GE is both a RAM store and a computation engine. As a RAM store, GE organizes the main memory* of a cluster of machines as a globally addressable address space (a memory cloud) to store large scale data sets; as a computation engine, GE provides user-customized APIs to implement graph processing logic.

The browser does not support SVG.

This figure shows the stack of GE system layers. The memory cloud is a distributed key-value store, which is supported by a memory storage module and a message passing framework. The memory storage module manages the main memory of a cluster of machines and provides mechanisms for concurrency control. The network communication module provides an efficient, one-sided, machine-to-machine message passing infrastructure.

GE provides a specification language called TSL (Trinity specification language) that bridges the graph model and the underlying storage and computation infrastructure. It is hard, if not entirely impossible, to support efficient, general-purpose graph computations using a fixed graph schema due to the diversity of graph data and application needs. Instead of using a fixed graph schema and fixed computation models, GE allows users to use TSL to specify graph schemata, communication protocols, and computational paradigms.

GE has two running modes, embedded mode and distributed mode. In the embedded mode, GE serves as an in-process library. In the distributed mode, GE can be deployed on one or more machines.

When deployed in the distributed mode, GE consists of a number of system components that communicate through a network. A GE component may have one or more following roles: I) storing data; II) handling messages and performing computations; III) interacting with clients. According to the roles played by the components, we classify GE components into three categories: Server, Proxy, and Client.

The browser does not support SVG.

  • Server. A server plays two roles: storing data and performing computations on the data. Computations usually involve sending messages to and receiving messages from other GE components.

  • Proxy. A proxy handles messages but does not own a data partition. It usually serves as a middle tier between servers and clients. For example, a proxy can serve as a query aggregator: it dispatches requests received from a client to servers, aggregates the results returned by individual servers and sends the aggregated results back to the client. GE proxies are optional. They can be added to the system as needed.

  • Client. A client is a GE program that communicates with a GE cluster. It is a user-interface layer between GE and the end user.

The GE components can form two typical system architectures:

  • An architecture that consists of a number of GE servers and a number of GE clients. Clients send queries directly to GE servers, and get results from the servers.
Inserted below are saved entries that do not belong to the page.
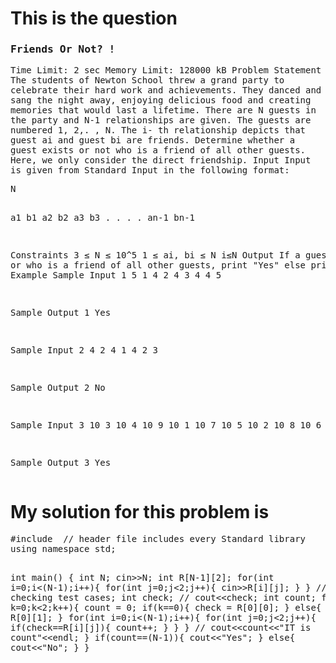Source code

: <h1>This is the question</h1>
<samp>

<h3>Friends Or Not? !</h3>
Time Limit: 2 sec
Memory Limit: 128000 kB
Problem Statement
The students of Newton School threw a grand party to celebrate their hard work and achievements. They danced and sang the night away, enjoying delicious food and creating memories that would last a lifetime.
There are N guests in the party and N-1 relationships are given. The guests are numbered 1, 2,. , N. The i- th relationship depicts that guest ai and guest bi are friends.
Determine whether a guest exists or not who is a friend of all other guests.
Here, we only consider the direct friendship.
Input
Input is given from Standard Input in the following format:
<pre>
N

a1 b1
a2 b2
a3 b3
.
.
.
.
an-1 bn-1


Constraints
3 ≤ N ≤ 10^5
1 ≤ ai, bi ≤ N
i≤N
Output
If a guest exists or who is a friend of all other guests, print "Yes" else print "No".
Example
Sample Input 1
5
1 4
2 4
3 4
4 5

Sample Output 1
Yes

Sample Input 2
4
2 4
1 4
2 3

Sample Output 2
No

Sample Input 3
10
3 10
4 10
9 10
1 10
7 10
5 10
2 10
8 10
6 10

Sample Output 3
Yes
</pre>
</samp>



<h1>My solution for this problem is </h1>
<pre>
#include <bits/stdc++.h> // header file includes every Standard library
using namespace std;

int main() {
    int N;
	cin>>N;
    int R[N-1][2];
    for(int i=0;i<(N-1);i++){
        for(int j=0;j<2;j++){
            cin>>R[i][j];
        }
    }
    // checking test cases;
    int check;
    // cout<<check;
    int count;
for(int k=0;k<2;k++){
    count = 0;
        if(k==0){
             check = R[0][0];
        }
        else{
             check = R[0][1];
        }
        for(int i=0;i<(N-1);i++){
        for(int j=0;j<2;j++){
           if(check==R[i][j]){
               count++;
           }
          }
        }
    // cout<<count<<"IT is count"<<endl;
}
    if(count==(N-1)){
        cout<<"Yes";
    }
    else{
        cout<<"No";
    }
}

</pre>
  • An architecture that consists of a number of GE servers, proxies, and clients. Clients communicate with the GE cluster via GE proxies. As the middle tier between clients and servers, proxies may generate query execution plans, decompose queries into sub-queries and aggregate partial results from individual servers before returning the final results to the clients.

* We use 'memory' to refer to dynamic random-access memory (RAM) throughout this manual.